In mixture problems like the one we're tackling, the use of a system of equations is crucial. A system of equations consists of two or more equations that share variables. When these equations are solved together, they provide a solution that satisfies all involved relationships.

In our example problem, we define two variables:

• \( x \), representing the number of liters of the 50% alcohol solution.
• \( y \), representing the number of liters of the 80% alcohol solution.

The problem gives us conditions that can be expressed as two distinct equations:

• The total volume of the mixture is 10.5 liters: \( x + y = 10.5 \).
• The amount of pure alcohol in the mixture must equal 70% of 10.5 liters: \( 0.50x + 0.80y = 7.35 \).

These equations form a system because they are both connected by the same variables, \( x \) and \( y \). Solving this system will give the values of \( x \) and \( y \), ensuring both the total volume and the desired alcohol concentration are achieved.

Understanding percent concentration is key to solving mixture problems, as it tells us how much of a solution is pure substance. In the context of alcohol solutions, percent concentration indicates the proportion of alcohol in the solution. For instance, a 50% alcohol solution means that half of the solution is pure alcohol, while the rest is something else, usually water.

In this exercise, you're given solutions with concentrations of 50% and 80% alcohol. The objective is to mix them to form a new solution with an exact concentration of 70% alcohol. The problem requires you to consider how these different concentrations combine.

• The 50% solution contributes \(0.50x\) liters of alcohol, where \(x\) is its volume.
• The 80% solution contributes \(0.80y\) liters of alcohol, where \(y\) is its volume.
• The resulting mixture should have \(0.70 \times 10.5\) or 7.35 liters of pure alcohol.

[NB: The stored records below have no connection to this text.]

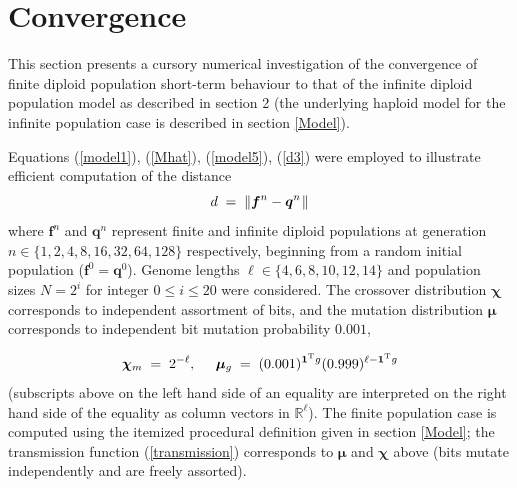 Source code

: \section{Convergence}

This section presents a cursory numerical investigation of the
convergence of finite diploid population short-term behaviour to that
of the infinite diploid population model as described in section 2
(the underlying haploid model for the infinite population case is
described in section \ref{Model}).

Equations (\ref{model1}), (\ref{Mhat}),
(\ref{model5}), (\ref{d3}) were employed to illustrate efficient
computation of the distance
\[
d \; = \; \|{\bm f}^n - {\bm q}^n \hspace{0.01in} \|
\]
where ${\bm f}^n$ and ${\bm q}^n$ represent finite and infinite diploid
populations at generation $n \in \{1,2,4,8,16,32,64,128\}$
respectively, beginning from a random initial population (${\bm f}^0 =
{\bm q}^0$). Genome lengths $\ell \in \{4,6,8,10,12,14\}$ and population
sizes $N = 2^i$ for integer $0 \le i \le 20$ were considered.  The
crossover distribution ${\bm \chi}$ corresponds to independent assortment of
bits, and the mutation distribution ${\bm \mu}$ corresponds to independent
bit mutation probability $0.001$,

\[
{\bm \chi}_m \; = \; 2^{-\ell}, \;\;\;\;\; {\bm \mu}_g \; = \; (0.001)^{{\bf 1}^{\rm T}
  g}(0.999)^{\ell - {\bf 1}^{\rm T} g}
\]
(subscripts above on the left hand side of an equality are interpreted
on the right hand side of the equality as column vectors in
$\mathbb{R}^{\ell}$). The finite population case is computed using the
itemized procedural definition given in section \ref{Model}; the transmission
function (\ref{transmission}) corresponds to ${\bm \mu}$ and ${\bm
  \chi}$ above (bits mutate independently and are freely assorted).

The concentration dictates how much pure substance will be present, making it possible to calculate how various solutions mix.

Solving the problem using algebra involves expressing the conditions as algebraic equations and then manipulating these equations to find the desired values. Here's a step-by-step guide on how we handled this task.

First, we derived two equations from the problem conditions:

• \( x + y = 10.5 \) relates to the total volume.
• \( 0.50x + 0.80y = 7.35 \) relates to the alcohol content.

One practical method to solve these equations is substitution. From the first equation, solve for one variable, such as \( x = 10.5 - y \). Substitute this expression into the second equation, allowing you to solve for \( y \).

After simplifying, you find the value of \( y \):

• \( 0.30y = 2.10 \) leading to \( y = 7 \).

With \( y \) known, substitute back to find \( x = 3.5 \). Using these values ensures that both conditions are satisfied: the mixture is 10.5 liters in total, and it has a 70% alcohol concentration. Algebraic methods like substitution showcase the power of algebra in breaking down and solving complex real-world problems.